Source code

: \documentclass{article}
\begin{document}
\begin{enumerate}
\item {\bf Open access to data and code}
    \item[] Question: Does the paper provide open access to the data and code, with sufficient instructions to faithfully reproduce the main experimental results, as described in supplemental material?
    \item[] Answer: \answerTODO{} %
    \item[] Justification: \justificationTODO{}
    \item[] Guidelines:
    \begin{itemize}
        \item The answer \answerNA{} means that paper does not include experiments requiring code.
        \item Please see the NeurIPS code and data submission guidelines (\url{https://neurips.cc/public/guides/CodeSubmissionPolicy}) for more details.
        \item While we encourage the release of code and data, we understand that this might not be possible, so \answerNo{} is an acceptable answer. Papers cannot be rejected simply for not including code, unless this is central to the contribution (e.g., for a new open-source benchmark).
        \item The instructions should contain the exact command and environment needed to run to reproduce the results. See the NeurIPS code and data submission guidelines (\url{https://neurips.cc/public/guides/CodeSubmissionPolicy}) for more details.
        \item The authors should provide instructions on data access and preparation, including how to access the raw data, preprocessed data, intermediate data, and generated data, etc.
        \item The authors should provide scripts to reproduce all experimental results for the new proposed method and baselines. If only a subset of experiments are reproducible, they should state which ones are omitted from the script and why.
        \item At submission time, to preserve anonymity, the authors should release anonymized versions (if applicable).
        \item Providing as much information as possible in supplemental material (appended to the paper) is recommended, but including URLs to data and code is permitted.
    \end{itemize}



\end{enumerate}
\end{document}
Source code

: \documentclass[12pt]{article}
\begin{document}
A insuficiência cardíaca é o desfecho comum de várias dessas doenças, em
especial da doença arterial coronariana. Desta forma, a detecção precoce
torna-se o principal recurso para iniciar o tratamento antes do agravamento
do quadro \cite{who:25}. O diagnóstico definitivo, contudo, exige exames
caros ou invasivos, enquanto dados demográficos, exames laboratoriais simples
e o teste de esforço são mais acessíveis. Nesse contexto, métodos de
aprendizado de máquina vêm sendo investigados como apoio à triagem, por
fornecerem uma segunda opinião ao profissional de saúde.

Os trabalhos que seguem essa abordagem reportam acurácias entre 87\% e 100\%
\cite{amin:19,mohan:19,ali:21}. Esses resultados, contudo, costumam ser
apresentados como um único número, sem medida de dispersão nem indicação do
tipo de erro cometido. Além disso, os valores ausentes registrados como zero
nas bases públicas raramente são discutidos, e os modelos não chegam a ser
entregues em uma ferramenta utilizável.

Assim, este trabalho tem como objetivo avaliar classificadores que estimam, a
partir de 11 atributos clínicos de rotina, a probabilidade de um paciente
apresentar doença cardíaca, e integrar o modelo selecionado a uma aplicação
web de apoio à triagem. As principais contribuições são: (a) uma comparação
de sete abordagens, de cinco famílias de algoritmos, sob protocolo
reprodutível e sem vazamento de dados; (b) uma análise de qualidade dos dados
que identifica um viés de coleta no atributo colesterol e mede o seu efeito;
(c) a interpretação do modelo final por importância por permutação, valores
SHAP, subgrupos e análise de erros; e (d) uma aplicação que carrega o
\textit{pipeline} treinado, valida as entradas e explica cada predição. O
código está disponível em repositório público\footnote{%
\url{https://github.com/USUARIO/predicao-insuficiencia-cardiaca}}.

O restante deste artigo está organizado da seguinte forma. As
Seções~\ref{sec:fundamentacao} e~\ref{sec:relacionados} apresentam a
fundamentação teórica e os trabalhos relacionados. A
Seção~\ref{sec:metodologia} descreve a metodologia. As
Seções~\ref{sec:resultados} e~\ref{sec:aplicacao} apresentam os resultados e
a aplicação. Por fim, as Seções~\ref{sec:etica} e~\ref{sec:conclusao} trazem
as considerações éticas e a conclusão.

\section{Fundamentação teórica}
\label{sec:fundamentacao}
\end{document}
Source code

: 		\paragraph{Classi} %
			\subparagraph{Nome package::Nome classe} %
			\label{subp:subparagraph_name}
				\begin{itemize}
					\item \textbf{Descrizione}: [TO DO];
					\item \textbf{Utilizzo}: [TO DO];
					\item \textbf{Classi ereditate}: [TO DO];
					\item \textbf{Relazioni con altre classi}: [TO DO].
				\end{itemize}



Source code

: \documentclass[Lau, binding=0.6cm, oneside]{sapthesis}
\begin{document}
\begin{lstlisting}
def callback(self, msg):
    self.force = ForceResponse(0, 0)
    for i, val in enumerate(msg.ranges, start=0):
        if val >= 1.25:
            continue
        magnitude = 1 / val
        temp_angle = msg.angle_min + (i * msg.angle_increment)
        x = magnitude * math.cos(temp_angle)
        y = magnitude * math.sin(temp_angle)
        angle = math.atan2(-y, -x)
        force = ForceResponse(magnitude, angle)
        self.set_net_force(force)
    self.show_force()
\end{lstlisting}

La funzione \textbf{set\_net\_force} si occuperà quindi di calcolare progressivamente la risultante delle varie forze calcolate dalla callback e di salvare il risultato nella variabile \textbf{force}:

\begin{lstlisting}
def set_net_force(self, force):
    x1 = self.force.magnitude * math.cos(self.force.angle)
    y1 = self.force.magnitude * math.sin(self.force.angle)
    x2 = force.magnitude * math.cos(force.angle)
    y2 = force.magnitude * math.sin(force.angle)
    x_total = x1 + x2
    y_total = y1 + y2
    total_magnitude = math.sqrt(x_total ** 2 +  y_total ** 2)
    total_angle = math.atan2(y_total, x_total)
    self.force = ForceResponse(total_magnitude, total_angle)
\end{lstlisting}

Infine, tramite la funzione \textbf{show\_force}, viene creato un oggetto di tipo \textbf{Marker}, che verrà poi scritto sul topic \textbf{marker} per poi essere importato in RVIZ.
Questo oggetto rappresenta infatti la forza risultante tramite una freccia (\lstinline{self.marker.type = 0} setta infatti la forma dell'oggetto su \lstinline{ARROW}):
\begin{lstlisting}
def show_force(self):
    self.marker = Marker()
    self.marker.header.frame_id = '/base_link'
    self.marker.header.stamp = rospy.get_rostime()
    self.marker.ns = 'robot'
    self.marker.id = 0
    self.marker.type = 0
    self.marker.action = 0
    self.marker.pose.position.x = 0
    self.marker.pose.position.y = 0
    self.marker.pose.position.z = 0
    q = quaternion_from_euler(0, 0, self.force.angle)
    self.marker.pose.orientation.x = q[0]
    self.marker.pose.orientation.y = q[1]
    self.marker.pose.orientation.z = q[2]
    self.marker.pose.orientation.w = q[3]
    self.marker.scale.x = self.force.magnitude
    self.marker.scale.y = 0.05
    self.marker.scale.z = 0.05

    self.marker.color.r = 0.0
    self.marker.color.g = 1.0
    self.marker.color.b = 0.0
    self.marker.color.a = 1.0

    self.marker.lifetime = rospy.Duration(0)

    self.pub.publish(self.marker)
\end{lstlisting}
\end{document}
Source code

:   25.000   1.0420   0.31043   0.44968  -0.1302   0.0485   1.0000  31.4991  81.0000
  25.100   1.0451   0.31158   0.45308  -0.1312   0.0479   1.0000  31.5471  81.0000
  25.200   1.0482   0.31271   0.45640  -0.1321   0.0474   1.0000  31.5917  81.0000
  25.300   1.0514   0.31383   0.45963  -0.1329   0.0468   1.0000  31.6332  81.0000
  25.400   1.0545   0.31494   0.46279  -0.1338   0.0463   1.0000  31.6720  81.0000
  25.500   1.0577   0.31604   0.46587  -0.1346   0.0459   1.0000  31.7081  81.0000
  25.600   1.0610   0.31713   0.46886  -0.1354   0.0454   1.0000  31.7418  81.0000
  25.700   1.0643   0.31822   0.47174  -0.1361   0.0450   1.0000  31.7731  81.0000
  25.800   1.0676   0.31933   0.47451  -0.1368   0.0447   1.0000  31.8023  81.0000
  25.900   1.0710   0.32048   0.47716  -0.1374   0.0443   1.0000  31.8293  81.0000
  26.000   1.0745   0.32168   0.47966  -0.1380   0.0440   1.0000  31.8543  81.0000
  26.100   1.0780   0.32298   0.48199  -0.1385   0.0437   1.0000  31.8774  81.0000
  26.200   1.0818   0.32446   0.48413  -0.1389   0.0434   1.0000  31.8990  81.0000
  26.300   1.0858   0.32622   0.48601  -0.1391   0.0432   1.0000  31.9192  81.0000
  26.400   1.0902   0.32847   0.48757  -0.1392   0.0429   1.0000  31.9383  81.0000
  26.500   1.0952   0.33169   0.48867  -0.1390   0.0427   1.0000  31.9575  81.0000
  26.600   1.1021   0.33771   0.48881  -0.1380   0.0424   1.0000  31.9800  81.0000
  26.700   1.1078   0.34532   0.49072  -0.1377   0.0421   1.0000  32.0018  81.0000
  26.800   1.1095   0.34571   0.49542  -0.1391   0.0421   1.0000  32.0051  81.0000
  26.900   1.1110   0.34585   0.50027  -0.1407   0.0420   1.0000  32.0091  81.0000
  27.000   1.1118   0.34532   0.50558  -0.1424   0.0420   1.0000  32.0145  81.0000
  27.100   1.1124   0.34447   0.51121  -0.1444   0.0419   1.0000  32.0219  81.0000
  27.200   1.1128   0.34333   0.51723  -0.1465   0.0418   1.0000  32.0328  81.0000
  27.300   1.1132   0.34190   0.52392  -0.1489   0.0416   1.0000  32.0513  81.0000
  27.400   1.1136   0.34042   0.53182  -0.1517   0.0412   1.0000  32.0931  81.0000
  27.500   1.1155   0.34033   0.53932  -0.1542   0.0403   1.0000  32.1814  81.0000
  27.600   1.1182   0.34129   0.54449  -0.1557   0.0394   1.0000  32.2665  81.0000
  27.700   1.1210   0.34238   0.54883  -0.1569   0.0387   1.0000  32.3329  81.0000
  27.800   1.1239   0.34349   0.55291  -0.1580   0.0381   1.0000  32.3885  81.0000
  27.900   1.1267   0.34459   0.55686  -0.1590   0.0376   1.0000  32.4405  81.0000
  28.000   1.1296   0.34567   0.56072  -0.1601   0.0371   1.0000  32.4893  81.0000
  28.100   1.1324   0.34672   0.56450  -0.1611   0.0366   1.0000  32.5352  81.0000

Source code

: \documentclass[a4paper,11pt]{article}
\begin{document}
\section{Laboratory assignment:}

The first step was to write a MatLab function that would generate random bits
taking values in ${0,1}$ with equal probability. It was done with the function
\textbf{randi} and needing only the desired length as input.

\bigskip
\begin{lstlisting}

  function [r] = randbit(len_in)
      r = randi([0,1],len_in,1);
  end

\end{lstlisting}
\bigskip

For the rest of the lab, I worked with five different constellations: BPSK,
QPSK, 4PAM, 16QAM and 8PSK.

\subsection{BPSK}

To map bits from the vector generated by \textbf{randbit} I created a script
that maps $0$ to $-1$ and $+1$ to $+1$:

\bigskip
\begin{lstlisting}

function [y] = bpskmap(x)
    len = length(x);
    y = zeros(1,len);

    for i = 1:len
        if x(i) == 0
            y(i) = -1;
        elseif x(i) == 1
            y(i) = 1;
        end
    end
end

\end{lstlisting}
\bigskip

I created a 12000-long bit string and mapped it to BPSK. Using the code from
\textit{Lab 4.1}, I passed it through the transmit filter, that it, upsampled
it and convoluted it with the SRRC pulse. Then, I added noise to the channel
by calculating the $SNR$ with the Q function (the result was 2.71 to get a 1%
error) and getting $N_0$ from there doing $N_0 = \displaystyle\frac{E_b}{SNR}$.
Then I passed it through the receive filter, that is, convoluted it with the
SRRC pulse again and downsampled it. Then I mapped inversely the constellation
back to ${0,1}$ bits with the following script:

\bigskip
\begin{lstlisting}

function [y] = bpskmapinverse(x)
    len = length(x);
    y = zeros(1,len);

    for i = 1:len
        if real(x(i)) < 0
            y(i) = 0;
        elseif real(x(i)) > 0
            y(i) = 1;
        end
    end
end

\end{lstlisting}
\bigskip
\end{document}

*Required action:* Every line of the material that holds "textit" should be copied out as the answer.

*Task result:*
\textit{pipeline} treinado, valida as entradas e explica cada predição. O
\textit{Lab 4.1}, I passed it through the transmit filter, that it, upsampled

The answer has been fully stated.